BEGIN Records for processing

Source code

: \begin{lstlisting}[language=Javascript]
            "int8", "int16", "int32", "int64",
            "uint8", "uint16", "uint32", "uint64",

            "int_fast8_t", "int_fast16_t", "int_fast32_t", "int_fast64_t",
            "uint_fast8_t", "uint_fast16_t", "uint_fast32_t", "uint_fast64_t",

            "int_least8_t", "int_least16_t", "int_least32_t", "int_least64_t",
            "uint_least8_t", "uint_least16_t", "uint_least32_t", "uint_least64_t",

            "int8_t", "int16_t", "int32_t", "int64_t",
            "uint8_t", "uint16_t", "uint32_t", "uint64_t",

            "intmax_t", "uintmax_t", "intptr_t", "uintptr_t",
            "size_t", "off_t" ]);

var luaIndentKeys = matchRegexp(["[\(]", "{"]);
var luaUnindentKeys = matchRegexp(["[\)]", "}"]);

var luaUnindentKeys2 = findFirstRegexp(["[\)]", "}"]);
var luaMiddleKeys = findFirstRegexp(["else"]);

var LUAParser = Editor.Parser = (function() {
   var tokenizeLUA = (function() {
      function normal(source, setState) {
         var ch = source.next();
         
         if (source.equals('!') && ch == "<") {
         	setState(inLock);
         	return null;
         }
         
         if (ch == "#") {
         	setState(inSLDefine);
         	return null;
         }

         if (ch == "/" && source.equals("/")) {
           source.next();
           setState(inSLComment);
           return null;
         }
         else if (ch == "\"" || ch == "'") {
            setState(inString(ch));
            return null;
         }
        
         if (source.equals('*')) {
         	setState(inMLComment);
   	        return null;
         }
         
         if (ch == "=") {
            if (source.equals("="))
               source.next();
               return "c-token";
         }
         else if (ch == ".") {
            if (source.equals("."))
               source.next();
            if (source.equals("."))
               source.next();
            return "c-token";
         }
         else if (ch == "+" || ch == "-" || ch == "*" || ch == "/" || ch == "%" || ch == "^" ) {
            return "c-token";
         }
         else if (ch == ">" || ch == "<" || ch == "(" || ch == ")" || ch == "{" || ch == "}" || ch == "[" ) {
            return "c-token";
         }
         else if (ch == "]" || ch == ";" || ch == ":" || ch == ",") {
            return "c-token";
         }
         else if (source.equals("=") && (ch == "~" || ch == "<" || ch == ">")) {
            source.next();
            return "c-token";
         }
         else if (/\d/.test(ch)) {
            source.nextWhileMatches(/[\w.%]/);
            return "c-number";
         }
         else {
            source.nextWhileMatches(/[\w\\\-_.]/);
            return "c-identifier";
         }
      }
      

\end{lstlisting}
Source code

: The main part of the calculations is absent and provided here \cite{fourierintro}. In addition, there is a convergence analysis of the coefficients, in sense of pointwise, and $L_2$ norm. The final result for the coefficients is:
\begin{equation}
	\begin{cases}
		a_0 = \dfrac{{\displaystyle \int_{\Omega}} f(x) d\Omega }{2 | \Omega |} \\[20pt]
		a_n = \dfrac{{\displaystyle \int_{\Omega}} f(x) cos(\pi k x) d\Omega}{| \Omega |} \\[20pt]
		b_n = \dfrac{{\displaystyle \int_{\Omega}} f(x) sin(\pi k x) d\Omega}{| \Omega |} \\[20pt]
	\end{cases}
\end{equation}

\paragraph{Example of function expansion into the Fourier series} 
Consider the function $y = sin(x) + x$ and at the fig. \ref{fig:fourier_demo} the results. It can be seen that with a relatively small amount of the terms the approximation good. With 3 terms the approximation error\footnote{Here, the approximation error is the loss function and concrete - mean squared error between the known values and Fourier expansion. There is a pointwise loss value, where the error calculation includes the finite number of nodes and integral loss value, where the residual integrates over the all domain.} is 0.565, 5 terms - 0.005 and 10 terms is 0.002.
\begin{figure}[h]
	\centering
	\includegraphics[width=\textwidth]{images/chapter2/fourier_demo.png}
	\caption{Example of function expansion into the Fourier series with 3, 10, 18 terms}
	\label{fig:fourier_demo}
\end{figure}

END Records for processing

▸ **Instructions for the task**
Would you filter the records and copy each line that contains the word "lstlisting"?

▸ **Response to the exercise**
: \begin{lstlisting}[language=Javascript]
\end{lstlisting}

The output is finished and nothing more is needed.